Long Term

 

Last week I started talking about goals, this is a continuation.

What are your goals? What do you hope to achieve in the next year, five, ten, or even twenty years? Do you have plans to reach them? Are you focused on these goals? What are you doing each day to get there? It is too easy to get sidetracked. Yes, even us creative folks need to be practical sometimes and take care of business, too.

Sometimes I feel like I am conspired against, bombarded with distractions. And distractions aren’t bad things. Sometimes they are good and important things too, and necessary, like family. But, there are simple steps you can take on a daily and weekly basis to steadily make your way to achieving your goals.

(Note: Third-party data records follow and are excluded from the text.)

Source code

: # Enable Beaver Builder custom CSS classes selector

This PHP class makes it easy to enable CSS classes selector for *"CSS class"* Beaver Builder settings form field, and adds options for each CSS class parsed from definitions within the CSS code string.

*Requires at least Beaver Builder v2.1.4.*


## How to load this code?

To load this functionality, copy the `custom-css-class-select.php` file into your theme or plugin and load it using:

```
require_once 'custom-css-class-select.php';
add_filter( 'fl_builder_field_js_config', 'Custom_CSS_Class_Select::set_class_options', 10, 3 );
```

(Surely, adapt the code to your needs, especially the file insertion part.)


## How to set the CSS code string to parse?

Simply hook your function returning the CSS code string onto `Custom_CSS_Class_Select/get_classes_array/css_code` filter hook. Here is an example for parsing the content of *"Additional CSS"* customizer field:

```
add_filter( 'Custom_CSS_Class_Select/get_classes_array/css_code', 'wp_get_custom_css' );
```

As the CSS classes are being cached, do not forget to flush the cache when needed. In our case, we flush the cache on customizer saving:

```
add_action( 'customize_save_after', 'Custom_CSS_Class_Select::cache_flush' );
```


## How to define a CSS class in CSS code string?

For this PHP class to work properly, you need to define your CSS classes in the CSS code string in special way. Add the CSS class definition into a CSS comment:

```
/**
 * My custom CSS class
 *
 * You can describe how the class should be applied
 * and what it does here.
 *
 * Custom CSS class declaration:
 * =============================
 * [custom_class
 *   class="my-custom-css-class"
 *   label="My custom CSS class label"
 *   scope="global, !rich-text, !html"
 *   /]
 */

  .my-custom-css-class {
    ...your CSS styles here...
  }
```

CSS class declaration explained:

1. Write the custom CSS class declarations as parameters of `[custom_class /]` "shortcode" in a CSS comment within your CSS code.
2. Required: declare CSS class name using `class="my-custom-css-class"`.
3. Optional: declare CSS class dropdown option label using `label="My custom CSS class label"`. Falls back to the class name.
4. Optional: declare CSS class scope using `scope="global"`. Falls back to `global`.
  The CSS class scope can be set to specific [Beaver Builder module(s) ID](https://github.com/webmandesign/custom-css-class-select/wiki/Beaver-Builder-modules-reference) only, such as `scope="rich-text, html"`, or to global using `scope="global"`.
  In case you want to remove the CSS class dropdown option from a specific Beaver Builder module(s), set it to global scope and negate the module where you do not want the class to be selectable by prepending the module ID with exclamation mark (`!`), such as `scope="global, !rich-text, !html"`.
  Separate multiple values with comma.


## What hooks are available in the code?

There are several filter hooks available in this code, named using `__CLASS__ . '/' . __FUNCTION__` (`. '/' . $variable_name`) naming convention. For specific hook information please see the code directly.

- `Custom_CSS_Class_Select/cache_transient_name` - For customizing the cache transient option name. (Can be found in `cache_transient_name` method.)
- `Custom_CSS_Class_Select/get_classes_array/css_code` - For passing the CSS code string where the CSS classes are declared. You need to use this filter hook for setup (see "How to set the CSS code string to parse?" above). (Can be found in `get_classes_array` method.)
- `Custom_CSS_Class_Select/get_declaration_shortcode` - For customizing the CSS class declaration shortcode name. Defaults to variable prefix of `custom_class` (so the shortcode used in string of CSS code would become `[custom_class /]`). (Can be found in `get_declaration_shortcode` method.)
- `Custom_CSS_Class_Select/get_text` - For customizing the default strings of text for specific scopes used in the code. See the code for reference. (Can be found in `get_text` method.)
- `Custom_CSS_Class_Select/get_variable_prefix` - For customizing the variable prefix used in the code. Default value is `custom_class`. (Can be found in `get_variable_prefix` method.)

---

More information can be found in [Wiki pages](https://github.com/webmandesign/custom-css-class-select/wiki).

Pareto’s 80/20 rule has changed my life. I know it sounds boring, but basically it works like this:

By the numbers it means that 80 percent of your outcomes come from 20 percent of your inputs. As Pareto demonstrated with his research, this “rule” holds true, in a very rough sense, to an 80/20 ratio, however in many cases the ratio can be a lot higher – 99/1 may be closer to reality.
It really doesn’t matter what numbers you apply, the important thing to understand is that in your life there are certain activities you do (your 20 percent) that account for the majority (your 80 percent) of your happiness and outputs.

When you start to analyze and breakdown your life into elements it’s very easy to see 80/20 ratios all over the place. The trick, once your key happiness determinants have been identified, is to make everything work in harmony and avoid wasting time on those 80 percent activities that produce little satisfaction for you.
The message is simple enough – focus on activities that produce the best outcomes for you. This applies to both your business/working life and your “other” life (I think they are all part of your “life” but people often prefer to distinguish them). The problem for most people is how to make a living from what you really enjoy, so lets focus on that…

The first thing you must decide, and this is often the hardest step, is to determine what it is exactly you have passion for. Some people can answer this question easily – “I want to be a famous pianists/singer/poet/author”, “I’d like to run my own real estate agency/coffee shop/advertising company” etc. Others may have a general idea “I don’t want a day job” or “I want to run a business” but the specifics are not sorted yet. If you are not sure what your passions are all I can suggest is test yourself. It’s usually easy to determine what you DON’T like so keep doing that until you find what it is you DO like.

For example, I love to write and act, but it isn’t what puts food on my table, so it takes a much smaller piece of my 20% focus than my accounting job and school do. Working out is important to me, but not as much as my family, so some days it isn’t in my 20% at all, but because it does yield results that are totally in the 80% of my happiness realm, on other days it gets pushed into my top priority spot. Does that make sense? I want a promotion at work when I graduate, so a large portion of my time at work is spent on earning that promotion and getting the attention of the right people.

Once you determine what it is you want to do, then it’s a matter of prioritizing and adjusting other things in your life to accommodate your main goals. If it isn’t important, if it doesn’t contribute to your goal, then let it go.